Tarihimizi bizler yazmalıyız; başkaları yazarsa, sadece birer parantez oluruz, bir başkasının yazdığı tarih de bizim hikayemiz olamaz. **Kendi tarihimizin yazarları biz olmalıyız**. Tarih, bir milletin bağımsızlık mücadelesi, kültürel mirası ve mücadeleleriyle şekillenir. Eğer başkalarının yazdığı tarihe, sadece onların bakış açısına göre şekillenen bir tarih yazılımına izin verirsek, bu, bizim kendi milletimizin kimliğini kaybetmesine yol açar. O yüzden tarihimizin sadece kahramanlarını değil, o kahramanların gerisindeki halkı, onların verdiği mücadeleyi ve tarihsel bağlamı da gözler önüne sermeliyiz.

Büyük ve güçlü bir Türkiye için, gerçek tarih yazılmalı. Sadece zaferler değil, bu zaferlere nasıl ulaşılacağı, hangi zorlukların aşıldığı ve hangi bedellerin ödendiği anlatılmalıdır. Gençlerimize tarihlerini öğrettikçe, geleceğe sağlam adımlarla yürüyebiliriz. Her bir Türk genci, tarihinin gerçek kahramanlarını öğrenmeli ve bu kahramanların izinden gitmelidir.

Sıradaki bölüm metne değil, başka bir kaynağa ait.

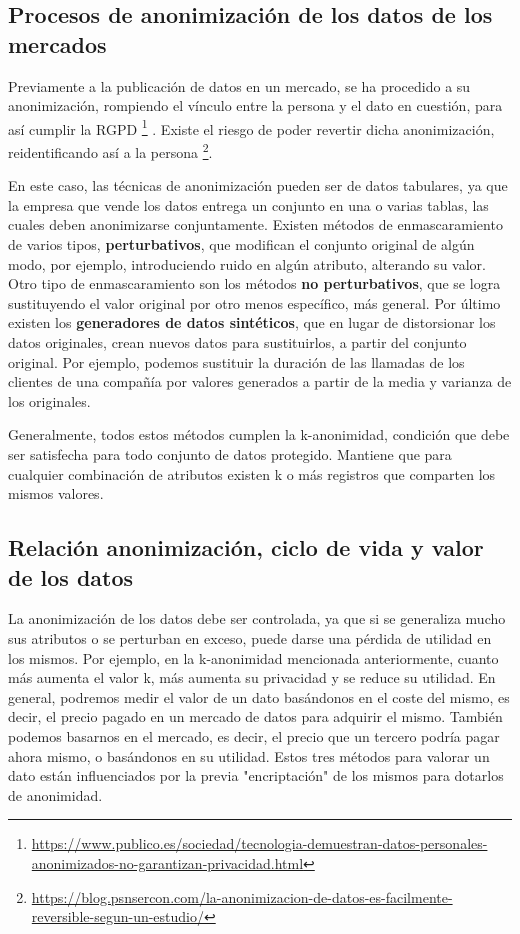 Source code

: \documentclass{article}
\begin{document}
\subsection{Procesos de anonimización de los datos de los mercados}

Previamente a la publicación de datos en un mercado, se ha procedido a su anonimización, rompiendo el vínculo entre la persona y el dato en cuestión, para así cumplir la RGPD \footnote{\url{https://www.publico.es/sociedad/tecnologia-demuestran-datos-personales-anonimizados-no-garantizan-privacidad.html}} . Existe el riesgo de poder revertir dicha anonimización, reidentificando así a la persona \footnote{\url{https://blog.psnsercon.com/la-anonimizacion-de-datos-es-facilmente-reversible-segun-un-estudio/}}.

En este caso, las técnicas de anonimización pueden ser de datos tabulares, ya que la empresa que vende los datos entrega un conjunto en una o varias tablas, las cuales deben anonimizarse conjuntamente. Existen métodos de enmascaramiento de varios tipos, \textbf{perturbativos}, que modifican el conjunto original de algún modo, por ejemplo, introduciendo ruido en algún atributo, alterando su valor. Otro tipo de enmascaramiento son los métodos \textbf{no perturbativos}, que se logra sustituyendo el valor original por otro menos específico, más general. Por último existen los \textbf{generadores de datos sintéticos}, que en lugar de distorsionar los datos originales, crean nuevos datos para sustituirlos, a partir del conjunto original. Por ejemplo, podemos sustituir la duración de las llamadas de los clientes de una compañía por valores generados a partir de la media y varianza de los originales.

Generalmente, todos estos métodos cumplen la k-anonimidad, condición que debe ser satisfecha para todo conjunto de datos protegido. Mantiene que para cualquier combinación de atributos existen k o más registros que comparten los mismos valores.

\subsection{Relación anonimización, ciclo de vida y valor de los datos}
La anonimización de los datos debe ser controlada, ya que si se generaliza mucho sus atributos o se perturban en exceso, puede darse una pérdida de utilidad en los mismos. Por ejemplo, en la k-anonimidad mencionada anteriormente, cuanto más aumenta el valor k, más aumenta su privacidad y se reduce su utilidad. En general, podremos medir el valor de un dato basándonos en el coste del mismo, es decir, el precio pagado en un mercado de datos para adquirir el mismo. También podemos basarnos en el mercado, es decir, el precio que un tercero podría pagar ahora mismo, o basándonos en su utilidad. Estos tres métodos para valorar un dato están influenciados por la previa "encriptación" de los mismos para dotarlos de anonimidad.
\end{document}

Devlet Kademesine Gerçek Tarih Bilgisiyle Yetişmiş kişiler Alınmalı

Eğer tarihimizi doğru şekilde öğrenmez ve anlamazsak, doğru bir devlet yapısı kurmak mümkün olmayacaktır. Her devlette olduğu gibi, Türkiye’nin güçlü ve sağlıklı bir şekilde büyüyebilmesi için tarihini bilen, geçmişin hatalarından ders alan ve bu birikimi geleceğe taşıyan insanlara ihtiyacı vardır. Devlet kademelerine, gerçek tarih bilgisiyle yetişmiş insanlar alınmalı, toplumun bilinçli ve bilinçli olmayan kahramanları doğru bir şekilde tanıtılmalıdır. Böylelikle, sadece geçmişi değil, geleceği de doğru şekilde inşa edebiliriz.

Tarihi doğru şekilde öğrenmek ve anlamak, sadece geçmişin bir parçasını öğrenmek değil, bugünü daha iyi anlamak ve yarına daha sağlam bir zemin hazırlamak anlamına gelir. Gerçek kahramanlarımızın hikayeleri anlatılmalı, tarihimiz yeniden yazılmalı ve bu tarihin ışığında bir geleceğe doğru ilerlemeliyiz.